> EXTRACTED RECORDS:
▼

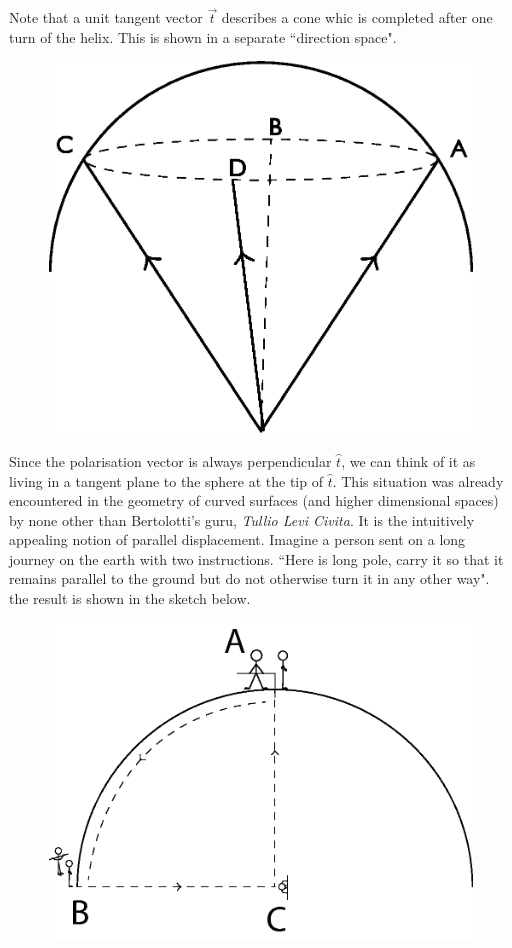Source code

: Note that a unit tangent vector $\overrightarrow{t}$ describes a cone whic is completed after
one turn of the helix. This is shown in a separate ``direction space".
\begin{figure}[H]
\centering
\includegraphics[scale=0.19]{src/images/chap26/21.jpg}
\end{figure}

Since the polarisation vector is always perpendicular $\hat{t}$, we can think of it as
living in a tangent plane to the sphere at the tip of $\hat{t}$. This situation was already
encountered in the geometry of curved surfaces (and higher dimensional spaces)
by none other than Bertolotti's guru, \textit{Tullio Levi Civita}. It is the intuitively
appealing notion of parallel displacement. Imagine a person sent on a long
journey on the earth with two instructions. ``Here is long pole, carry it so that
it remains parallel to the ground but do not otherwise turn it in any other way".
the result is shown in the sketch below.
\begin{figure}[H]
\centering
\includegraphics[scale=0.23]{src/images/chap26/22.jpg}
\end{figure}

▲

> YOUR ASSIGNMENT: Set down the lines from the one with "living in a" through the end of the data above. Keep each exactly as written and add no other line.

> ANSWER BELOW:
living in a tangent plane to the sphere at the tip of $\hat{t}$. This situation was already
encountered in the geometry of curved surfaces (and higher dimensional spaces)
by none other than Bertolotti's guru, \textit{Tullio Levi Civita}. It is the intuitively
appealing notion of parallel displacement. Imagine a person sent on a long
journey on the earth with two instructions. ``Here is long pole, carry it so that
it remains parallel to the ground but do not otherwise turn it in any other way".
the result is shown in the sketch below.
\begin{figure}[H]
\centering
\includegraphics[scale=0.23]{src/images/chap26/22.jpg}
\end{figure}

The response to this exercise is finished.